Christine Balagué et David Fayon, Facebook, Twitter et les autres

Pearson, 2ème édition, 2012.
Un très bon livre sur la communication digitale avec une bonne présentation du contexte, des différents réseaux et des enjeux soulevés. L’ouvrage est aussi intéressant à titre personnel que pour une organisation. Ayant lu ce livre en 2013, je me suis aperçu de l’extraordinaire rapidité d’évolution des données d’une année à l’autre.

Harmut Rosa. Aliénation et accélération

La Découverte. 152 pages.
Sous-titré « Vers une théorie critique de la modernité tardive », ce livre est paru en 2010 avant d’être traduit en français en 2012. Il est une synthèse de l’ouvrage de base d’Harmut Rosa Accélération, une critique sociale du temps. L’auteur analyse la structure temporelle de nos sociétés et introduit le concept d’aliénation dans la théorie critique contemporaine. Dans l’idée que « Tout va de plus en plus vite », H. Rosa distingue l’accélération technique, celle du changement social et celle du rythme de vie. Il met en relation la nouvelle configuration sociale due aux réseaux sociaux : « Notre voisin peut être pour nous un parfait étranger, alors qu’une personne située à l’autre bout du monde peut être notre partenaire le plus intime » (p. 60). Le lien entre l’accélération et la performance politique est convaincant.
Un livre parfois ardu, mais important.

Joël de Rosnay, Surfer la vie

Comment sur-vivre dans la société fluide, éditions LLL, 256 pages.
L’auteur part de l’image du surf, pour analyser les mouvements contestataires, les francs-maçons, la sur-information, l’autorité et ceux qu’il nomme des « douceurs », à savoir des personnes qui se situent entre le DIY et l’innovation.
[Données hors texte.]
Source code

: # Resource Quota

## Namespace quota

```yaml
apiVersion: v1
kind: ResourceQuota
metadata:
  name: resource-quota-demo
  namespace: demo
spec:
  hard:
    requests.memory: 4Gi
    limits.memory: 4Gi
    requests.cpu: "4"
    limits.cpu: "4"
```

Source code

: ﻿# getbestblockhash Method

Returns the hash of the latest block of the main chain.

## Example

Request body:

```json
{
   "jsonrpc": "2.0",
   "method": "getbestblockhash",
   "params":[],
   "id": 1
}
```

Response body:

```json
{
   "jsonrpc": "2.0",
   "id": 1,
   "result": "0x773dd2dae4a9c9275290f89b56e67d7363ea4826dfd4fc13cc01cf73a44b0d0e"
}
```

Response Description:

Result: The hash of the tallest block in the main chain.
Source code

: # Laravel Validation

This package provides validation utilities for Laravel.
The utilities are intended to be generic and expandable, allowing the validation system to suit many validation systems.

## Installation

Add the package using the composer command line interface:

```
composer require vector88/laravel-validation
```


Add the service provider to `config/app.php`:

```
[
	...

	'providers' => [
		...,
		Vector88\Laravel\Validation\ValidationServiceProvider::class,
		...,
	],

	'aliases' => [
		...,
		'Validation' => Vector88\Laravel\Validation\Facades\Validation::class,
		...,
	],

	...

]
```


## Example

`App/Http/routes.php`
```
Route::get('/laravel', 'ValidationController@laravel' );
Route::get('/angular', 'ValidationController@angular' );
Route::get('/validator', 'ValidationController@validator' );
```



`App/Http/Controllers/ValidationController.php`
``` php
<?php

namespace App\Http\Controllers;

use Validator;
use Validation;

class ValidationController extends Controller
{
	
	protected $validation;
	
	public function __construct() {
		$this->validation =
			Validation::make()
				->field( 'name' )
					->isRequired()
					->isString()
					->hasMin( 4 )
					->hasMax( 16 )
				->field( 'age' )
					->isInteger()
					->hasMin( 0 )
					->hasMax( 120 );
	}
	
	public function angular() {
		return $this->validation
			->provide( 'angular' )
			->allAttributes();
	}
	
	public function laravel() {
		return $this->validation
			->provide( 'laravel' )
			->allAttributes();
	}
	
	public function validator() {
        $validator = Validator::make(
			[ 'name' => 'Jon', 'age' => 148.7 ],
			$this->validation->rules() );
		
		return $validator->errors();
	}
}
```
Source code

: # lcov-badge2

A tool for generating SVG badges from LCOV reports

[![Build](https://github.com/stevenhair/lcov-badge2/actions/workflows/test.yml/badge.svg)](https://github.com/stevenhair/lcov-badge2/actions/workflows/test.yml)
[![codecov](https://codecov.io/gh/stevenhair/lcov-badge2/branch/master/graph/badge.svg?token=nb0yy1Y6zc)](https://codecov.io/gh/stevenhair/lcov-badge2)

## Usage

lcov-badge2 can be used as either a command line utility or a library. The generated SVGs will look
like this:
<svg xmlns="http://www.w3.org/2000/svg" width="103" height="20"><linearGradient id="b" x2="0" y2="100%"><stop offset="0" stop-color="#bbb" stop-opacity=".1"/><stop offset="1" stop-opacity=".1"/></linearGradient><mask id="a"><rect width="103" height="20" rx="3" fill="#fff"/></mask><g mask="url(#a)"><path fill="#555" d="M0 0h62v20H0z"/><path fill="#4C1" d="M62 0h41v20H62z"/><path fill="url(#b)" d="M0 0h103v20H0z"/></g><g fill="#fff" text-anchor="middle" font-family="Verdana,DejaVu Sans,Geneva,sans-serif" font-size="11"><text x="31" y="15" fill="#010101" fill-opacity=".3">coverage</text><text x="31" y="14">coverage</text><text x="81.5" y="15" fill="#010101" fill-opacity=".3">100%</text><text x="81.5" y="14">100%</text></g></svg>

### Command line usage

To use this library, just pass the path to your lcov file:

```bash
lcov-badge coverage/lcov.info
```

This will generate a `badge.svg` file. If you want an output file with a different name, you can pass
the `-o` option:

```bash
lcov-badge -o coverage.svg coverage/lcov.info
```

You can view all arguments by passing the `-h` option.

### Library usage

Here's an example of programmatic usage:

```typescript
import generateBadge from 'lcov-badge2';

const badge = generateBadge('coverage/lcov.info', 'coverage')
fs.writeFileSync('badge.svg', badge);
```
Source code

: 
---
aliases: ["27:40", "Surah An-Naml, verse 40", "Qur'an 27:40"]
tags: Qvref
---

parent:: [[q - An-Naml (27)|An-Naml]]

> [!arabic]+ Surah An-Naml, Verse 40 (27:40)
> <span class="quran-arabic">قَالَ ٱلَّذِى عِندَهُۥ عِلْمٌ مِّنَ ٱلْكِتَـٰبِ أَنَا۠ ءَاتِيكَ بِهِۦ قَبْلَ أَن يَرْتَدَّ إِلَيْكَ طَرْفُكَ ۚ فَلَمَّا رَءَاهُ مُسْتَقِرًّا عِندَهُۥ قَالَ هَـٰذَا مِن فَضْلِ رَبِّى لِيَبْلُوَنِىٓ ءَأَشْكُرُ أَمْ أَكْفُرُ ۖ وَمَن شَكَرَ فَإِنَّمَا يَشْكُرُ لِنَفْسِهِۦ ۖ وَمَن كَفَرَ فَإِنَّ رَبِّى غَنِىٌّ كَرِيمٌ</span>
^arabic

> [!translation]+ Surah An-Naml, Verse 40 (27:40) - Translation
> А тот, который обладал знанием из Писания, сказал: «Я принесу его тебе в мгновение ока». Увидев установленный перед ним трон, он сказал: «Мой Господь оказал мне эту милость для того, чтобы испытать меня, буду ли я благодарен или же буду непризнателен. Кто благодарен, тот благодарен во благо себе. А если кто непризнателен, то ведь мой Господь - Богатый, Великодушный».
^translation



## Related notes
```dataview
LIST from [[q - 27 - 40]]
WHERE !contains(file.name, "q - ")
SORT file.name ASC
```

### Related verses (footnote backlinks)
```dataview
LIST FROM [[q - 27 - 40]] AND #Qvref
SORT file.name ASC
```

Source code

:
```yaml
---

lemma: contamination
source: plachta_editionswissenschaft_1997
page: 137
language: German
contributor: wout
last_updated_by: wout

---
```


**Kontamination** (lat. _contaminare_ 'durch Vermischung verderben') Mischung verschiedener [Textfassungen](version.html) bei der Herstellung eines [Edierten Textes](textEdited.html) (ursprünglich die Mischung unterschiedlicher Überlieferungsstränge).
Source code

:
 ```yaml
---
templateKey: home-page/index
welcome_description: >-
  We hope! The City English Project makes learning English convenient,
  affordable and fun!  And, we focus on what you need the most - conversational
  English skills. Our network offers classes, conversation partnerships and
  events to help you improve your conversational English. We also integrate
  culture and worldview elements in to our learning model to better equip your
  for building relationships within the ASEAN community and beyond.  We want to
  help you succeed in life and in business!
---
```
On n’y apprend pas grand chose, on est parfois étonné par des observations qui semblent se contredire comme l’attention à l’environnement et une charge virulente contre le principe de précaution qui paralyserait toute prise de risque, mais cela reste une belle réflexion, notamment sur les conséquences d’Internet sur nos modes de raisonnement et plus globalement la vie sociale.

Marc Martin. Les pionniers de la publicité

Aventures et aventuriers de la publicité en France (1836-1939). Editions Nouveau Monde. 368 pages.
Critique du livre (.doc)

Laurent Habib. La force de l’immatériel – Pour transformer l’économie.

PUF. 70 pages. Grasset. 348 pages.
Petit ouvrage de poche pour plaider la cause du capital immatériel que l’auteur chiffre jusqu’à 80% de la valeur pour certaines entreprises comme le secteur du luxe, des spiritueux ou de la pharmacie. Selon l’Observatoire de l’immatériel, il existerait 10 familles d’actifs immatériels, dont bien évidemment le capital marque.
On a du mal à suivre l’auteur lorsqu’il déclare qu’une «Communication fondée sur les actifs immatériels permet de passer de la culpabilité à l’optimisme, du passé au futur» (page 46) et que les actifs immatériels nous font «entrer dans l’ère capitaliste aux mécanismes plus vertueux».